#### What you need to do:
Report the count of lines containing the word "trabajo" in the entries below, and nothing more.

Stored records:
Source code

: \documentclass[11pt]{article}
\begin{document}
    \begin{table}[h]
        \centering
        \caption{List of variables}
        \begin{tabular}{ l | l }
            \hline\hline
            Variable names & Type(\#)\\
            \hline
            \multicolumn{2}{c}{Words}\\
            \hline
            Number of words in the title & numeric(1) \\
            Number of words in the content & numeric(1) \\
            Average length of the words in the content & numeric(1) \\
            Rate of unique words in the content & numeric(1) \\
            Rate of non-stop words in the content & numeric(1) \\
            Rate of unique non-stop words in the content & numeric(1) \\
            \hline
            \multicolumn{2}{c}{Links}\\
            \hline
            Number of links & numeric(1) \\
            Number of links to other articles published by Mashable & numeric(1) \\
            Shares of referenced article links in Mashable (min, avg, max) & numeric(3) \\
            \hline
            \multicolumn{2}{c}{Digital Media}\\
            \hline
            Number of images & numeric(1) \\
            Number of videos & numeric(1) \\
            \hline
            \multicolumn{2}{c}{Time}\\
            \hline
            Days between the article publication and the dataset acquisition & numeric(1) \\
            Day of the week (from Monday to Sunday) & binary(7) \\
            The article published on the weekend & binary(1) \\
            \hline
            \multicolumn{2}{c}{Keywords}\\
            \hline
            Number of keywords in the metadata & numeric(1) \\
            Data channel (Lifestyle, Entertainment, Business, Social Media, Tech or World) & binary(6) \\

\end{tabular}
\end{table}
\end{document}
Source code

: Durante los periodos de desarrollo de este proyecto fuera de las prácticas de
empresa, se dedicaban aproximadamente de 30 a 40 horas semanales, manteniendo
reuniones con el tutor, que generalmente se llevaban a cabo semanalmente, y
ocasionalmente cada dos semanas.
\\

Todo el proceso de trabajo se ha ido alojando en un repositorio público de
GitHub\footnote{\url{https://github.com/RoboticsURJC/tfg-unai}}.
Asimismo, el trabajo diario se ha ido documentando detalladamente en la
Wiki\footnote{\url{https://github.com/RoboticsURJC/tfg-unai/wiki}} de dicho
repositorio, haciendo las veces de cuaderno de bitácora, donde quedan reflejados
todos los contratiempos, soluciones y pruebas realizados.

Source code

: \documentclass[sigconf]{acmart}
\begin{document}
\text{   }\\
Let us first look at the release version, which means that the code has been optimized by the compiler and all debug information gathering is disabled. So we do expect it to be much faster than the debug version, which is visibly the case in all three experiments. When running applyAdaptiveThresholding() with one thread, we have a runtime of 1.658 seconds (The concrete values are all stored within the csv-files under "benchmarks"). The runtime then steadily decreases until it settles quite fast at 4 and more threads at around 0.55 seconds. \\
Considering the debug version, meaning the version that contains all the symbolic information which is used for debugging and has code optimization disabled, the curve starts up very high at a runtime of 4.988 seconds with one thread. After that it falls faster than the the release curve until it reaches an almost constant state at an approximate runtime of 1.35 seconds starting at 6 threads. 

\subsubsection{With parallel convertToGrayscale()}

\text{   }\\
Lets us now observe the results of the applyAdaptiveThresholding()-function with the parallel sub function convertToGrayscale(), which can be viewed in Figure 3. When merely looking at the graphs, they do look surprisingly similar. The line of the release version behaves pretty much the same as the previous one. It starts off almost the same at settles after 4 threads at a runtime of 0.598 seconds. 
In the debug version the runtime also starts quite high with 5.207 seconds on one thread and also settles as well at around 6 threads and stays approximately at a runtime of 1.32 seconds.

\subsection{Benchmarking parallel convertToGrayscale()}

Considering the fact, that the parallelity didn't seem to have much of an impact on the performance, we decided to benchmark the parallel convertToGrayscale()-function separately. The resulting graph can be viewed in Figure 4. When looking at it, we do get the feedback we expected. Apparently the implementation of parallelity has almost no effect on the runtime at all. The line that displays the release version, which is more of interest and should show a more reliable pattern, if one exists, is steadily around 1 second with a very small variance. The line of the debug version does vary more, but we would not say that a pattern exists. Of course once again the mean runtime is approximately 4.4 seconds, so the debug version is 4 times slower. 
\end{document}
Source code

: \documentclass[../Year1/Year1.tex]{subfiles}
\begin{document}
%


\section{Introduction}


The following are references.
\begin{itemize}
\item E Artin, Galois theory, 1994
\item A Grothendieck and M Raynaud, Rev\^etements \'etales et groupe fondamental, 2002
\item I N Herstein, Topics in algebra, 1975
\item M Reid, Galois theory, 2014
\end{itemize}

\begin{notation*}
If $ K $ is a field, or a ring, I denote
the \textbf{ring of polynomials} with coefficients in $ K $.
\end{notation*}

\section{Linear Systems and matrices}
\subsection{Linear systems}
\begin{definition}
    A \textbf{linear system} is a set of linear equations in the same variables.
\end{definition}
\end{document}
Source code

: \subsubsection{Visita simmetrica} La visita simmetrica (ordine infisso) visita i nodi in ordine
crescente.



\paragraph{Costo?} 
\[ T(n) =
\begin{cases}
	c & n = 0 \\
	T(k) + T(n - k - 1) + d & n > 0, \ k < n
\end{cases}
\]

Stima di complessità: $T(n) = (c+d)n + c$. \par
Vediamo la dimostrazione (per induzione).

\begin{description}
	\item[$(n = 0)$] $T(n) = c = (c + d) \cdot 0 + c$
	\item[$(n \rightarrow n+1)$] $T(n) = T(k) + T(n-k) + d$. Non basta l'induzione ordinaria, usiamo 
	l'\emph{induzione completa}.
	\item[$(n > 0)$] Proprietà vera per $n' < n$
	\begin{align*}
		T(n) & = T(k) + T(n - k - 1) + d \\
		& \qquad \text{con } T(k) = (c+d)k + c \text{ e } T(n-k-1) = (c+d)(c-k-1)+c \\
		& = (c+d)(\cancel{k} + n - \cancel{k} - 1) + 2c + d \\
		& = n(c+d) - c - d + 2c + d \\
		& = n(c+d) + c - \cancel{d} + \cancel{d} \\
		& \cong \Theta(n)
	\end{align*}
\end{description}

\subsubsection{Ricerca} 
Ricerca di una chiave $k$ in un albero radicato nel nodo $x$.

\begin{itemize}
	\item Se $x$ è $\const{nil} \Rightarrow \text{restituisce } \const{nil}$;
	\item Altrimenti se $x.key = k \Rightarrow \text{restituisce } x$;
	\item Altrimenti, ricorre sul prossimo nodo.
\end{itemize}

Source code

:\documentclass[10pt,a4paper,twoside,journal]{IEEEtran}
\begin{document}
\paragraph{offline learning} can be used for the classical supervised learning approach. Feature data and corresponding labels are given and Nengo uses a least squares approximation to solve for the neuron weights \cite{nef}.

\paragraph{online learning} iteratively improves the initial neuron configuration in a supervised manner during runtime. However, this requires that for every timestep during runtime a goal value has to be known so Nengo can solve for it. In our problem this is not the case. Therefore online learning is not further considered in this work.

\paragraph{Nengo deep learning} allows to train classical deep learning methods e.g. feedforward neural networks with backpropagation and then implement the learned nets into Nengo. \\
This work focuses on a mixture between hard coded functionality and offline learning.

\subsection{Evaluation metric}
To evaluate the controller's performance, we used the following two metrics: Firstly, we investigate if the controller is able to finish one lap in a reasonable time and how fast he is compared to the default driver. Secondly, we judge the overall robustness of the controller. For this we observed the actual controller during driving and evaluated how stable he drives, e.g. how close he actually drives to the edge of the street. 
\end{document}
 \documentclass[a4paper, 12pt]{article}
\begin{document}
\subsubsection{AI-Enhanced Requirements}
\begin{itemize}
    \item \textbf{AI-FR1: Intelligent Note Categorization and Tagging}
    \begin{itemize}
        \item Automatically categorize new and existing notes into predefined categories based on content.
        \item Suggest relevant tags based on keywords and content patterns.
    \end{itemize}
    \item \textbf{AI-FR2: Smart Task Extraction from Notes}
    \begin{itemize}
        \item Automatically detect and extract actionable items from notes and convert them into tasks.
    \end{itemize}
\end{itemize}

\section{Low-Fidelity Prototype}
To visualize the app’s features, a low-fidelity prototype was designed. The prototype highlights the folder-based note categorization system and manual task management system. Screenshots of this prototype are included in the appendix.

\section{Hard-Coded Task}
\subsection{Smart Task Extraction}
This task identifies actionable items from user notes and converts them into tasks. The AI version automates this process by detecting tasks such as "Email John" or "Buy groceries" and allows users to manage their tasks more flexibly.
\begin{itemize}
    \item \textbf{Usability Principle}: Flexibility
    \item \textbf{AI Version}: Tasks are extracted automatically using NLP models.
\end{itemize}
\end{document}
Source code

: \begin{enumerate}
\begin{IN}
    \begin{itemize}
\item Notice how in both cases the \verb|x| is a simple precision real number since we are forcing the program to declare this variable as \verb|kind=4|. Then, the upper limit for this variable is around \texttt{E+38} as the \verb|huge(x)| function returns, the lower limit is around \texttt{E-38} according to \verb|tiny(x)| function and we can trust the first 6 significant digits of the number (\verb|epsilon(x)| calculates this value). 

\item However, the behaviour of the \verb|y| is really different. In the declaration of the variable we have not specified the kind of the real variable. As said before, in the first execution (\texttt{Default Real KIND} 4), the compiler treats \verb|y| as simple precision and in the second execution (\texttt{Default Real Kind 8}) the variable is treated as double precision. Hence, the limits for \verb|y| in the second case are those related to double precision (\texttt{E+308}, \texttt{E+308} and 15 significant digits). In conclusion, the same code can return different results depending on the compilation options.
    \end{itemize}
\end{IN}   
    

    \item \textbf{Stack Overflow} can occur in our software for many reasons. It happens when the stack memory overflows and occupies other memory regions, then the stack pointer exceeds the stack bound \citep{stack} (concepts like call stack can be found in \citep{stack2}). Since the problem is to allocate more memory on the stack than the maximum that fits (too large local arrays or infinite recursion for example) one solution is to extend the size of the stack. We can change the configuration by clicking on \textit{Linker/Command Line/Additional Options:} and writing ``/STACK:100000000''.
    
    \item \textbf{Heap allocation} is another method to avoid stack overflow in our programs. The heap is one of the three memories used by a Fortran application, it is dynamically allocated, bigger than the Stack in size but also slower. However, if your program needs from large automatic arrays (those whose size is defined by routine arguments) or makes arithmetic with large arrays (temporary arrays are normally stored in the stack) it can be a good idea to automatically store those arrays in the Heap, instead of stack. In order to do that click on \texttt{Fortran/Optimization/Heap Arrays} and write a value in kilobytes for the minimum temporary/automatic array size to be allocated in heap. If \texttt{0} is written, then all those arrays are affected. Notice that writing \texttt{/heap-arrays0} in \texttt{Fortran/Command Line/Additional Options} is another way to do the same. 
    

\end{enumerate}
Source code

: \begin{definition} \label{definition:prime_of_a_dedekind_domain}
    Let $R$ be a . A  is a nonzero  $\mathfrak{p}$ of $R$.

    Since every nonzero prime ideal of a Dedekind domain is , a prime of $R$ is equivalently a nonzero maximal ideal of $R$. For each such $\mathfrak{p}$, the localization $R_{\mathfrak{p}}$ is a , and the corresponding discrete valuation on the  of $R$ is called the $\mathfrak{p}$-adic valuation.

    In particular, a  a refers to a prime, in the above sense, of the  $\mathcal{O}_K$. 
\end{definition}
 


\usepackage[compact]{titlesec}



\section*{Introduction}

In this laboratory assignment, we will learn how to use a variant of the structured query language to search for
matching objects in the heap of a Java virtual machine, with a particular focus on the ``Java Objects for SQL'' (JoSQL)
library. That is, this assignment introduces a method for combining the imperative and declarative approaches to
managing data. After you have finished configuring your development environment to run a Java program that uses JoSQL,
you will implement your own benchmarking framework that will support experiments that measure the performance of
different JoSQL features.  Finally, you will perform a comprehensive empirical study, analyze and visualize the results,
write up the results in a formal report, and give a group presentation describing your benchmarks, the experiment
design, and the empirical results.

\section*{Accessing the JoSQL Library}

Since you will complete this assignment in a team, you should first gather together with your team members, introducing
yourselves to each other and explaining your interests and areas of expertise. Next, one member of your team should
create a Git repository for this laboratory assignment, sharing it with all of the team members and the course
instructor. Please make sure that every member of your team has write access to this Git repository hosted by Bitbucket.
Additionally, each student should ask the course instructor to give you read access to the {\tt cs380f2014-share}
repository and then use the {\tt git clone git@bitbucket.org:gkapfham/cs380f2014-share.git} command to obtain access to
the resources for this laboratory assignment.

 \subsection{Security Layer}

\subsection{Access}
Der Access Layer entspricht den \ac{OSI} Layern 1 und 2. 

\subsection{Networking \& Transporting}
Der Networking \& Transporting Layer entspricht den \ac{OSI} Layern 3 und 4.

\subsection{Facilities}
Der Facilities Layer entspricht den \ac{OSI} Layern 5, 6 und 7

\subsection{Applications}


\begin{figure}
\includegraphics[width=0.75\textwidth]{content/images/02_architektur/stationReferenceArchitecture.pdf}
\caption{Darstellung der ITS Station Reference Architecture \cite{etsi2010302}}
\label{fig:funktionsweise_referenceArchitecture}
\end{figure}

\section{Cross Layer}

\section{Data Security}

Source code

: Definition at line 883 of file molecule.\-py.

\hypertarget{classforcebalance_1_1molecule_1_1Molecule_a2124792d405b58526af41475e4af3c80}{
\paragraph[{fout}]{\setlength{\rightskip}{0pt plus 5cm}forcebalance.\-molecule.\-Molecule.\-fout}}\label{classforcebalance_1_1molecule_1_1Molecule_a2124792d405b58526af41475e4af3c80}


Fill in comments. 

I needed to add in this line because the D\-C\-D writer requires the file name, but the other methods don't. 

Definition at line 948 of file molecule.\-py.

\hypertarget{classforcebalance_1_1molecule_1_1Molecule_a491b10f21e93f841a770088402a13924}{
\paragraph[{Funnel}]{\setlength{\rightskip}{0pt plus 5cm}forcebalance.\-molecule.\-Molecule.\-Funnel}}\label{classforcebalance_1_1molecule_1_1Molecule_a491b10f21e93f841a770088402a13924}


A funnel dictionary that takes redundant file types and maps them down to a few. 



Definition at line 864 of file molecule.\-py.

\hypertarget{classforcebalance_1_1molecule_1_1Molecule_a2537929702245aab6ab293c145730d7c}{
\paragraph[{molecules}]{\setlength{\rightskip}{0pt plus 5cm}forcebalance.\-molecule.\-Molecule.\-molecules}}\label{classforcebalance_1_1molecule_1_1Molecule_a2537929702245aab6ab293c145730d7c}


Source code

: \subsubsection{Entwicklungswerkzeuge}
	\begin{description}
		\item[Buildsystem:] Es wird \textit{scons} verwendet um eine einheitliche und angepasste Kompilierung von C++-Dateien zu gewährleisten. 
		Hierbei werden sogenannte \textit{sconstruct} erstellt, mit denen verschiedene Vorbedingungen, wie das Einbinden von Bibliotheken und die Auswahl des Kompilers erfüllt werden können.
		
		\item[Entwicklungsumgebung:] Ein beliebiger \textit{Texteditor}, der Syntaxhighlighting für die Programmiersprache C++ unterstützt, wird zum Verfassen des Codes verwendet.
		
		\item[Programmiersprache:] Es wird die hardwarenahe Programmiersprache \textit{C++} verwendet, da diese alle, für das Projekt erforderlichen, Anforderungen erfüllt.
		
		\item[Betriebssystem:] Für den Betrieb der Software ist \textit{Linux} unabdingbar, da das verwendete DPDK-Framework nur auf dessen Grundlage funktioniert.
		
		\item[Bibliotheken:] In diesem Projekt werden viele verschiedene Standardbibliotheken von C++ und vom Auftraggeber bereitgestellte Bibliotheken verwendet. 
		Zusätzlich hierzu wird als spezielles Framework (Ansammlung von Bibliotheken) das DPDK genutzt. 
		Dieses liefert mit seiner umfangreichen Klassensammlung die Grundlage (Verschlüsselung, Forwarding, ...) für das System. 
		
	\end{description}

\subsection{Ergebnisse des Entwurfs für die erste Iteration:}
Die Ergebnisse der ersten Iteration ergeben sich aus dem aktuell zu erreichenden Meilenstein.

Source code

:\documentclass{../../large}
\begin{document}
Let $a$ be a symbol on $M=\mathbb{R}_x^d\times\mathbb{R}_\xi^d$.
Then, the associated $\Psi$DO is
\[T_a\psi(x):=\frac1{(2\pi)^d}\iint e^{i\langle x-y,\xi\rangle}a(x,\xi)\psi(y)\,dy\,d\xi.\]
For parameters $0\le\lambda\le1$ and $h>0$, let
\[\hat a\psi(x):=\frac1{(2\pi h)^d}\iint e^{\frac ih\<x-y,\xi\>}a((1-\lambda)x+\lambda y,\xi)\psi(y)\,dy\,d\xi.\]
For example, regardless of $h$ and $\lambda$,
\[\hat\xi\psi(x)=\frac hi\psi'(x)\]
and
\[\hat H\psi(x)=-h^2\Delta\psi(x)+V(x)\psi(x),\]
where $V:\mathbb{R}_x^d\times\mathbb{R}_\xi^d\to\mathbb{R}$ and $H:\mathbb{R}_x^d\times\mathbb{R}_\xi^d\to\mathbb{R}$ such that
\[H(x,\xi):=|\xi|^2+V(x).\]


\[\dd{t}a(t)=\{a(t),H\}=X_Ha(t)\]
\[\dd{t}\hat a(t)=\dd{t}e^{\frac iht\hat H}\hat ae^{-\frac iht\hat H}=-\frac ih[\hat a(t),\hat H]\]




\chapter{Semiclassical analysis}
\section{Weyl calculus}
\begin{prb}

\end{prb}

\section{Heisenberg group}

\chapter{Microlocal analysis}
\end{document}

#### Answer space:
2